The reason cdparanoia is slower is that it does extensive error correction. Unless you know that what you are ripping is guaranteed to be error free, you want this. I can't count how many times I've ripped wavs that play with tics and tracking errors that cdparanoia fixes in the mp3s. 

And the reason cdda2wav is in the cdrtools package is that the development is managed by the same guy (Jorg Schilling) who wrote cdrecord.
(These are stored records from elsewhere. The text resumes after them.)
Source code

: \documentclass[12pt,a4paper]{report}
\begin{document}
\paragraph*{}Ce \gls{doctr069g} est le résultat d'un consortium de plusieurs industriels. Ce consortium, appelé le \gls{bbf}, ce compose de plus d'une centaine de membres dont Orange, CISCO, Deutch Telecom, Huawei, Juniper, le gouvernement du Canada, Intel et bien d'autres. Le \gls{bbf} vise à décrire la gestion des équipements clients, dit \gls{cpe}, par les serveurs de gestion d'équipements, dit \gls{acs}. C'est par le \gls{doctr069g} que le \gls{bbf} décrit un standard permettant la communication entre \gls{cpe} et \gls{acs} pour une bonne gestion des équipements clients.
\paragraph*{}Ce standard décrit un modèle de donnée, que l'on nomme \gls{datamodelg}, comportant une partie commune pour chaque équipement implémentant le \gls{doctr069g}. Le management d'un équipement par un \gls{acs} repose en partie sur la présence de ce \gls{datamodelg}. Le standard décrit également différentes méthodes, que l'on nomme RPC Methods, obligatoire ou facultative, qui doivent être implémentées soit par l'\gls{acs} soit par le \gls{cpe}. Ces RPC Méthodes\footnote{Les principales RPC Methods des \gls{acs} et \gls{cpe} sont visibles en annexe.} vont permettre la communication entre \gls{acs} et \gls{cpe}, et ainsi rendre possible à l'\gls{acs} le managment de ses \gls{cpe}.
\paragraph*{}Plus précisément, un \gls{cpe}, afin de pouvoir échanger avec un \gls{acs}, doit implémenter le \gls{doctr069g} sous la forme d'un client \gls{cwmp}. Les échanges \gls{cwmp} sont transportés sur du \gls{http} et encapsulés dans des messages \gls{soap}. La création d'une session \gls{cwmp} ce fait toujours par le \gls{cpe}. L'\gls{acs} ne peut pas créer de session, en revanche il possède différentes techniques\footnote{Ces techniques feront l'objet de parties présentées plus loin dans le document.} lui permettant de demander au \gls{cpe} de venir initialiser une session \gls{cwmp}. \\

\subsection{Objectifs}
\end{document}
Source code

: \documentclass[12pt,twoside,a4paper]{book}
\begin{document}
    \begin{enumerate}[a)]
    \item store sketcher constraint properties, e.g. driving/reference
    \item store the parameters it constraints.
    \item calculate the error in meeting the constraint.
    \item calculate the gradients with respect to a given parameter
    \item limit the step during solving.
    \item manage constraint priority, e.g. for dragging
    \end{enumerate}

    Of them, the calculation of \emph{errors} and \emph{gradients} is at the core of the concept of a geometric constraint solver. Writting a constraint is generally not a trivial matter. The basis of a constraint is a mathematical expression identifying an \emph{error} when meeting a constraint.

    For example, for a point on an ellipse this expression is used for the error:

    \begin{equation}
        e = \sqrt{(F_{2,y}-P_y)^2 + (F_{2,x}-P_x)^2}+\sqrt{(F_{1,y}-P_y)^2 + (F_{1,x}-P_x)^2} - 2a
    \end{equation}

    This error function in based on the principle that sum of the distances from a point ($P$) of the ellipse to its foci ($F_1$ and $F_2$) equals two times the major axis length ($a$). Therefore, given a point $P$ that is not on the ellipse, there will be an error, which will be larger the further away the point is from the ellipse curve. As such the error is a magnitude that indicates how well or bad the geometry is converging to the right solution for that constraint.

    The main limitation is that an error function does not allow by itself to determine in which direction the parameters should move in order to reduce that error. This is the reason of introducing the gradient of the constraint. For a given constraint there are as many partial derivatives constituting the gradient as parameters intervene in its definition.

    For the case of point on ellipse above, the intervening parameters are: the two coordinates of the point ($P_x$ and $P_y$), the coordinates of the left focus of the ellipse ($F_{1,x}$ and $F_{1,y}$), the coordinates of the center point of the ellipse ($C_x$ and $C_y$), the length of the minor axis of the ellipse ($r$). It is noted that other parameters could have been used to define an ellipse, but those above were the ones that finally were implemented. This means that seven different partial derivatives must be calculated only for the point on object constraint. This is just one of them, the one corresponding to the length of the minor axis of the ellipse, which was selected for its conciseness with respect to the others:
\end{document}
It actually has a flag to use cdparanoia for its error correction (-parania).  If you don't use it, it runs faster but won't fix any errors. 

-jeff

----------

## bitnick

This works almost too well.  :Smile:  Great guide - thanks!

-- Arvid

----------

## Nate_S

 *roguetoad wrote:*   

> I've seen a lot of buzz about replaygain and was wondering how to factor that into ripping cd's to flac format. 
> 
> Grip has a Calculate gain adjustment option you can click under ripper, but I don't know if it works for flac. 
> 
> Second, there seems to be a couple of gain adjustments that can be calculated: 1. for the entire album 2. per track
> ...

 

Replay gain calculates the level of a track against a fixed decibel level, then stores the adjustment in the tags of the file.  Album mode calculates the adjustment for the album overall, so that quiet songs stay quiet relative to the others.  You can store a replaygain adjustment in flac tags as well as any other, the issue is finding a player that will recognize them and adjust accordingly.  I think Quod Libet will, and probably amarok too.